The expected output is every record below, transcribed exactly, with the pictures left out.
++++++++++++++++++++
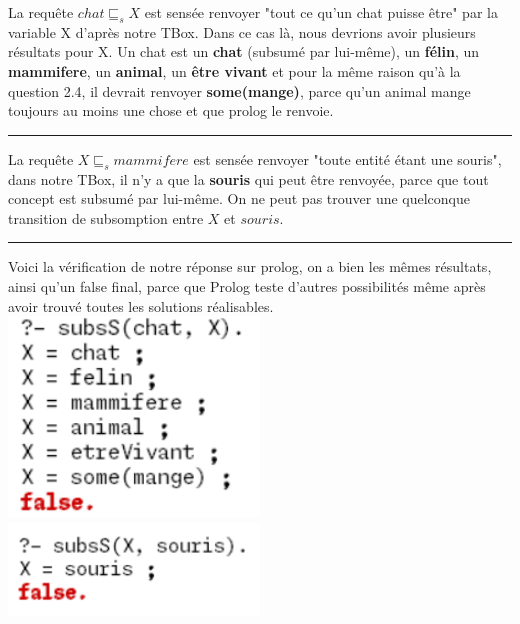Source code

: \documentclass[a4paper,12pt]{report}
\begin{document}
\begin{tcolorbox}[colback=gray!10, colframe=blue!30, coltitle=black, title=Réponse à la question 2.5 - 1/1]

    La requête \(chat \sqsubseteq_s X\) est sensée renvoyer "tout ce qu'un chat puisse être" par la variable X d'après notre TBox. Dans ce cas là, nous devrions avoir plusieurs
        résultats pour X. Un chat est un \textbf{chat} (subsumé par lui-même), un \textbf{félin}, un \textbf{mammifere}, un \textbf{animal}, un \textbf{être vivant} et
        pour la même raison qu'à la question 2.4, il devrait renvoyer \textbf{some(mange)}, parce qu'un animal mange toujours au moins une chose et que prolog le renvoie.\\

    \vspace{0.5cm}
    \hrule
    \vspace{0.5cm}
          
    La requête \(X \sqsubseteq_s mammifere\) est sensée renvoyer "toute entité étant une souris", dans notre TBox, il n'y a que la \textbf{souris} qui peut être renvoyée,
        parce que tout concept est subsumé par lui-même. On ne peut pas trouver une quelconque transition de subsomption entre \(X\) et \(souris\). 

    \vspace{0.5cm}
    \hrule
    \vspace{0.5cm}

    Voici la vérification de notre réponse sur prolog, on a bien les mêmes résultats, ainsi qu'un false final, parce que Prolog teste d'autres possibilités même après avoir trouvé
        toutes les solutions réalisables.\\[0.5cm]
    \includegraphics[width=0.5\textwidth]{./images/chat_X.png}
    \includegraphics[width=0.5\textwidth]{./images/X_souris.png}

\end{tcolorbox}
\end{document}
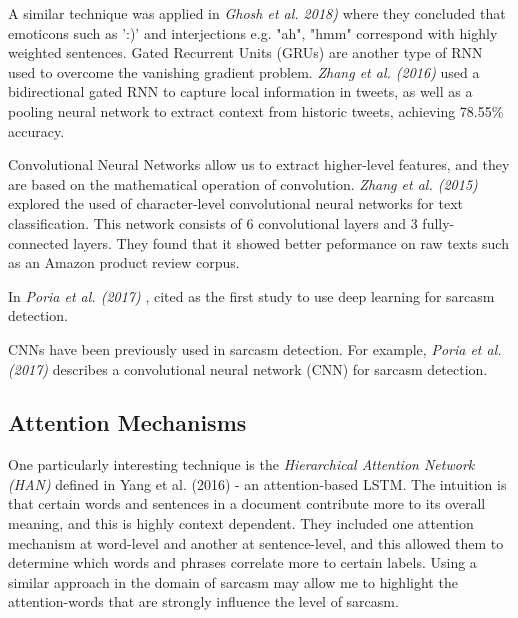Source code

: \documentclass[12pt,a4paper]{article}
\begin{document}



 A similar technique was applied in \textit{Ghosh et al. 2018)} \cite{ghosh2018sarcasm} where they concluded that emoticons such as ':)' and interjections e.g. "ah", "hmm" correspond with highly weighted sentences. Gated Recurrent Units (GRUs) are another type of RNN used to overcome the vanishing gradient problem.  \textit{Zhang et al. (2016)} \cite{zhang2016tweet} used a bidirectional gated RNN to capture local information in tweets, as well as a pooling neural network to extract context from historic tweets, achieving 78.55\% accuracy.

Convolutional Neural Networks allow us to extract higher-level features, and they are based on the mathematical operation of convolution. \textit{Zhang et al. (2015)}  \cite{zhang2015character} explored the used of character-level convolutional neural networks for text classification. This network consists of 6 convolutional layers and 3 fully-connected layers. They found that it showed better peformance on raw texts such as an Amazon product review corpus.

In \textit{Poria et al. (2017)} \cite{poria2016deeper}, cited as the first study to use deep learning for sarcasm detection.


CNNs have been previously used in sarcasm detection. For example, \textit{Poria et al. (2017)} \cite{poria2016deeper} describes a convolutional neural network (CNN) for sarcasm detection. \\

\subsection{Attention Mechanisms}\vspace{-10pt}
One particularly interesting technique is the \textit{Hierarchical Attention Network (HAN)} defined in Yang et al. (2016) \cite{yang2016hierarchical} - an attention-based LSTM. The intuition is that certain words and sentences in a document contribute more to its overall meaning, and this is highly context dependent. They included one attention mechanism at word-level and another at sentence-level, and this allowed them to determine which words and phrases correlate more to certain labels. Using a similar approach in the domain of sarcasm may allow me to highlight the attention-words that are strongly influence the level of sarcasm.
\end{document}
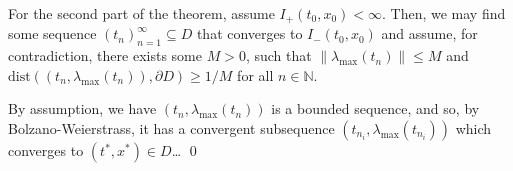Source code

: \documentclass[
]{article}
\theoremstyle{definition}
\theoremstyle{definition}
\begin{document}
For the second part of the theorem, assume \(I_+(t_0, x_0) < \infty\).
Then, we may find some sequence \((t_n)_{n = 1}^\infty\subseteq D\) that
converges to \(I_-(t_0, x_0)\) and assume, for contradiction, there
exists some \(M > 0\), such that \(\|\lambda_{\max}(t_n)\| \le M\) and
\(\text{dist}((t_n, \lambda_{\max}(t_n)),  \partial D) \ge 1 / M\) for
all \(n \in \mathbb{N}\).

By assumption, we have \((t_n, \lambda_{\max}(t_n))\) is a bounded
sequence, and so, by Bolzano-Weierstrass, it has a convergent
subsequence \((t_{n_i}, \lambda_{\max}(t_{n_i}))\) which converges to
\((t^*, x^*) \in D\)\ldots{} \qed
\end{document}
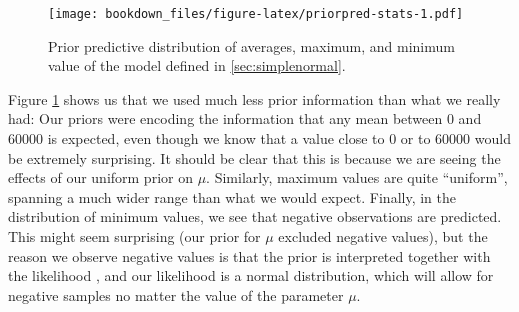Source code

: \documentclass[12pt,]{krantz}
\newenvironment{Shaded}{\begin{snugshade}}{\end{snugshade}}
\newcommand{\KeywordTok}[1]{\textcolor[rgb]{0.13,0.29,0.53}{\textbf{#1}}}
\newcommand{\DataTypeTok}[1]{\textcolor[rgb]{0.13,0.29,0.53}{#1}}
\newcommand{\DecValTok}[1]{\textcolor[rgb]{0.00,0.00,0.81}{#1}}
\newcommand{\StringTok}[1]{\textcolor[rgb]{0.31,0.60,0.02}{#1}}
\newcommand{\CommentTok}[1]{\textcolor[rgb]{0.56,0.35,0.01}{\textit{#1}}}
\newcommand{\OperatorTok}[1]{\textcolor[rgb]{0.81,0.36,0.00}{\textbf{#1}}}
\newcommand{\NormalTok}[1]{#1}
\theoremstyle{definition}
\theoremstyle{definition}
\theoremstyle{definition}
\theoremstyle{remark}
\begin{document}
\begin{Shaded}
\end{Shaded}

\begin{figure}
\centering
\texttt{[image: bookdown\_files/figure-latex/priorpred-stats-1.pdf]}
\caption{\label{fig:priorpred-stats}Prior predictive distribution of averages,
maximum, and minimum value of the model defined in
\ref{sec:simplenormal}.}
\end{figure}

Figure \ref{fig:priorpred-stats} shows us that we used much less prior
information than what we really had: Our priors were encoding the
information that any mean between 0 and 60000 is expected, even though
we know that a value close to 0 or to 60000 would be extremely
surprising. It should be clear that this is because we are seeing the
effects of our uniform prior on \(\mu\). Similarly, maximum values are
quite ``uniform'', spanning a much wider range than what we would
expect. Finally, in the distribution of minimum values, we see that
negative observations are predicted. This might seem surprising (our
prior for \(\mu\) excluded negative values), but the reason we observe
negative values is that the prior is interpreted together with the
likelihood \citep{gelmanPriorCanOften2017}, and our likelihood is a
normal distribution, which will allow for negative samples no matter the
value of the parameter \(\mu\).
\end{document}
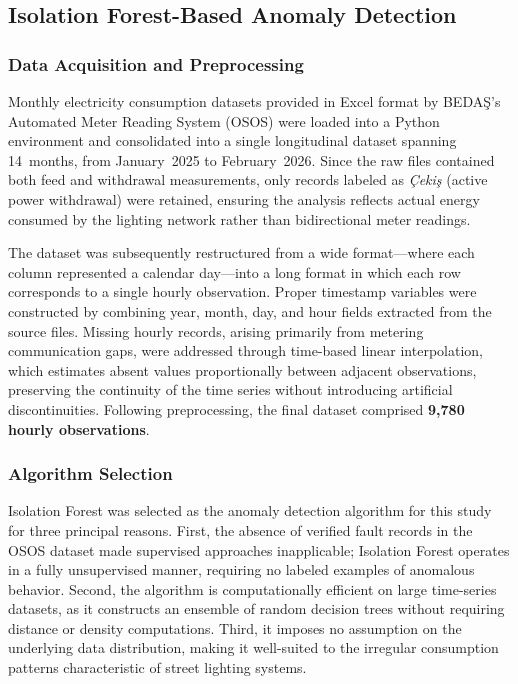 \documentclass{article}
\begin{document}
\subsection{Isolation Forest-Based Anomaly Detection}

\subsubsection{Data Acquisition and Preprocessing}

Monthly electricity consumption datasets provided in Excel format by BEDA\c{S}'s Automated Meter Reading System (OSOS) were loaded into a Python environment and consolidated into a single longitudinal dataset spanning 14~months, from January~2025 to February~2026. Since the raw files contained both feed and withdrawal measurements, only records labeled as \textit{\c{C}eki\c{s}} (active power withdrawal) were retained, ensuring the analysis reflects actual energy consumed by the lighting network rather than bidirectional meter readings.

The dataset was subsequently restructured from a wide format---where each column represented a calendar day---into a long format in which each row corresponds to a single hourly observation. Proper timestamp variables were constructed by combining year, month, day, and hour fields extracted from the source files. Missing hourly records, arising primarily from metering communication gaps, were addressed through time-based linear interpolation, which estimates absent values proportionally between adjacent observations, preserving the continuity of the time series without introducing artificial discontinuities. Following preprocessing, the final dataset comprised \textbf{9,780 hourly observations}.

\subsubsection{Algorithm Selection}

Isolation Forest was selected as the anomaly detection algorithm for this study for three principal reasons. First, the absence of verified fault records in the OSOS dataset made supervised approaches inapplicable; Isolation Forest operates in a fully unsupervised manner, requiring no labeled examples of anomalous behavior. Second, the algorithm is computationally efficient on large time-series datasets, as it constructs an ensemble of random decision trees without requiring distance or density computations. Third, it imposes no assumption on the underlying data distribution, making it well-suited to the irregular consumption patterns characteristic of street lighting systems.
\end{document}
++++++++++++++++++++
* Result of the task *
Source code

: \documentclass[a4paper,12pt]{report}
\begin{document}
\begin{tcolorbox}[colback=gray!10, colframe=blue!30, coltitle=black, title=Réponse à la question 2.5 - 1/1]

    La requête \(chat \sqsubseteq_s X\) est sensée renvoyer "tout ce qu'un chat puisse être" par la variable X d'après notre TBox. Dans ce cas là, nous devrions avoir plusieurs
        résultats pour X. Un chat est un \textbf{chat} (subsumé par lui-même), un \textbf{félin}, un \textbf{mammifere}, un \textbf{animal}, un \textbf{être vivant} et
        pour la même raison qu'à la question 2.4, il devrait renvoyer \textbf{some(mange)}, parce qu'un animal mange toujours au moins une chose et que prolog le renvoie.\\

    \vspace{0.5cm}
    \hrule
    \vspace{0.5cm}
          
    La requête \(X \sqsubseteq_s mammifere\) est sensée renvoyer "toute entité étant une souris", dans notre TBox, il n'y a que la \textbf{souris} qui peut être renvoyée,
        parce que tout concept est subsumé par lui-même. On ne peut pas trouver une quelconque transition de subsomption entre \(X\) et \(souris\). 

    \vspace{0.5cm}
    \hrule
    \vspace{0.5cm}

    Voici la vérification de notre réponse sur prolog, on a bien les mêmes résultats, ainsi qu'un false final, parce que Prolog teste d'autres possibilités même après avoir trouvé
        toutes les solutions réalisables.\\[0.5cm]
    \includegraphics[width=0.5\textwidth]{./images/chat_X.png}
    \includegraphics[width=0.5\textwidth]{./images/X_souris.png}

\end{tcolorbox}
\end{document}
Source code

: \documentclass[12pt,a4paper]{article}
\begin{document}



 A similar technique was applied in \textit{Ghosh et al. 2018)} \cite{ghosh2018sarcasm} where they concluded that emoticons such as ':)' and interjections e.g. "ah", "hmm" correspond with highly weighted sentences. Gated Recurrent Units (GRUs) are another type of RNN used to overcome the vanishing gradient problem.  \textit{Zhang et al. (2016)} \cite{zhang2016tweet} used a bidirectional gated RNN to capture local information in tweets, as well as a pooling neural network to extract context from historic tweets, achieving 78.55\% accuracy.

Convolutional Neural Networks allow us to extract higher-level features, and they are based on the mathematical operation of convolution. \textit{Zhang et al. (2015)}  \cite{zhang2015character} explored the used of character-level convolutional neural networks for text classification. This network consists of 6 convolutional layers and 3 fully-connected layers. They found that it showed better peformance on raw texts such as an Amazon product review corpus.

In \textit{Poria et al. (2017)} \cite{poria2016deeper}, cited as the first study to use deep learning for sarcasm detection.


CNNs have been previously used in sarcasm detection. For example, \textit{Poria et al. (2017)} \cite{poria2016deeper} describes a convolutional neural network (CNN) for sarcasm detection. \\

\subsection{Attention Mechanisms}\vspace{-10pt}
One particularly interesting technique is the \textit{Hierarchical Attention Network (HAN)} defined in Yang et al. (2016) \cite{yang2016hierarchical} - an attention-based LSTM. The intuition is that certain words and sentences in a document contribute more to its overall meaning, and this is highly context dependent. They included one attention mechanism at word-level and another at sentence-level, and this allowed them to determine which words and phrases correlate more to certain labels. Using a similar approach in the domain of sarcasm may allow me to highlight the attention-words that are strongly influence the level of sarcasm.
\end{document}
Source code

: \documentclass[
]{article}
\theoremstyle{definition}
\theoremstyle{definition}
\begin{document}
For the second part of the theorem, assume \(I_+(t_0, x_0) < \infty\).
Then, we may find some sequence \((t_n)_{n = 1}^\infty\subseteq D\) that
converges to \(I_-(t_0, x_0)\) and assume, for contradiction, there
exists some \(M > 0\), such that \(\|\lambda_{\max}(t_n)\| \le M\) and
\(\text{dist}((t_n, \lambda_{\max}(t_n)),  \partial D) \ge 1 / M\) for
all \(n \in \mathbb{N}\).

By assumption, we have \((t_n, \lambda_{\max}(t_n))\) is a bounded
sequence, and so, by Bolzano-Weierstrass, it has a convergent
subsequence \((t_{n_i}, \lambda_{\max}(t_{n_i}))\) which converges to
\((t^*, x^*) \in D\)\ldots{} \qed
\end{document}
Source code

: \documentclass[12pt,]{krantz}
\newenvironment{Shaded}{\begin{snugshade}}{\end{snugshade}}
\newcommand{\KeywordTok}[1]{\textcolor[rgb]{0.13,0.29,0.53}{\textbf{#1}}}
\newcommand{\DataTypeTok}[1]{\textcolor[rgb]{0.13,0.29,0.53}{#1}}
\newcommand{\DecValTok}[1]{\textcolor[rgb]{0.00,0.00,0.81}{#1}}
\newcommand{\StringTok}[1]{\textcolor[rgb]{0.31,0.60,0.02}{#1}}
\newcommand{\CommentTok}[1]{\textcolor[rgb]{0.56,0.35,0.01}{\textit{#1}}}
\newcommand{\OperatorTok}[1]{\textcolor[rgb]{0.81,0.36,0.00}{\textbf{#1}}}
\newcommand{\NormalTok}[1]{#1}
\theoremstyle{definition}
\theoremstyle{definition}
\theoremstyle{definition}
\theoremstyle{remark}
\begin{document}
\begin{Shaded}
\end{Shaded}

\begin{figure}
\centering
\texttt{[image: bookdown\_files/figure-latex/priorpred-stats-1.pdf]}
\caption{\label{fig:priorpred-stats}Prior predictive distribution of averages,
maximum, and minimum value of the model defined in
\ref{sec:simplenormal}.}
\end{figure}

Figure \ref{fig:priorpred-stats} shows us that we used much less prior
information than what we really had: Our priors were encoding the
information that any mean between 0 and 60000 is expected, even though
we know that a value close to 0 or to 60000 would be extremely
surprising. It should be clear that this is because we are seeing the
effects of our uniform prior on \(\mu\). Similarly, maximum values are
quite ``uniform'', spanning a much wider range than what we would
expect. Finally, in the distribution of minimum values, we see that
negative observations are predicted. This might seem surprising (our
prior for \(\mu\) excluded negative values), but the reason we observe
negative values is that the prior is interpreted together with the
likelihood \citep{gelmanPriorCanOften2017}, and our likelihood is a
normal distribution, which will allow for negative samples no matter the
value of the parameter \(\mu\).
\end{document}
 \documentclass{article}
\begin{document}
\subsection{Isolation Forest-Based Anomaly Detection}

\subsubsection{Data Acquisition and Preprocessing}

Monthly electricity consumption datasets provided in Excel format by BEDA\c{S}'s Automated Meter Reading System (OSOS) were loaded into a Python environment and consolidated into a single longitudinal dataset spanning 14~months, from January~2025 to February~2026. Since the raw files contained both feed and withdrawal measurements, only records labeled as \textit{\c{C}eki\c{s}} (active power withdrawal) were retained, ensuring the analysis reflects actual energy consumed by the lighting network rather than bidirectional meter readings.

The dataset was subsequently restructured from a wide format---where each column represented a calendar day---into a long format in which each row corresponds to a single hourly observation. Proper timestamp variables were constructed by combining year, month, day, and hour fields extracted from the source files. Missing hourly records, arising primarily from metering communication gaps, were addressed through time-based linear interpolation, which estimates absent values proportionally between adjacent observations, preserving the continuity of the time series without introducing artificial discontinuities. Following preprocessing, the final dataset comprised \textbf{9,780 hourly observations}.

\subsubsection{Algorithm Selection}

Isolation Forest was selected as the anomaly detection algorithm for this study for three principal reasons. First, the absence of verified fault records in the OSOS dataset made supervised approaches inapplicable; Isolation Forest operates in a fully unsupervised manner, requiring no labeled examples of anomalous behavior. Second, the algorithm is computationally efficient on large time-series datasets, as it constructs an ensemble of random decision trees without requiring distance or density computations. Third, it imposes no assumption on the underlying data distribution, making it well-suited to the irregular consumption patterns characteristic of street lighting systems.
\end{document}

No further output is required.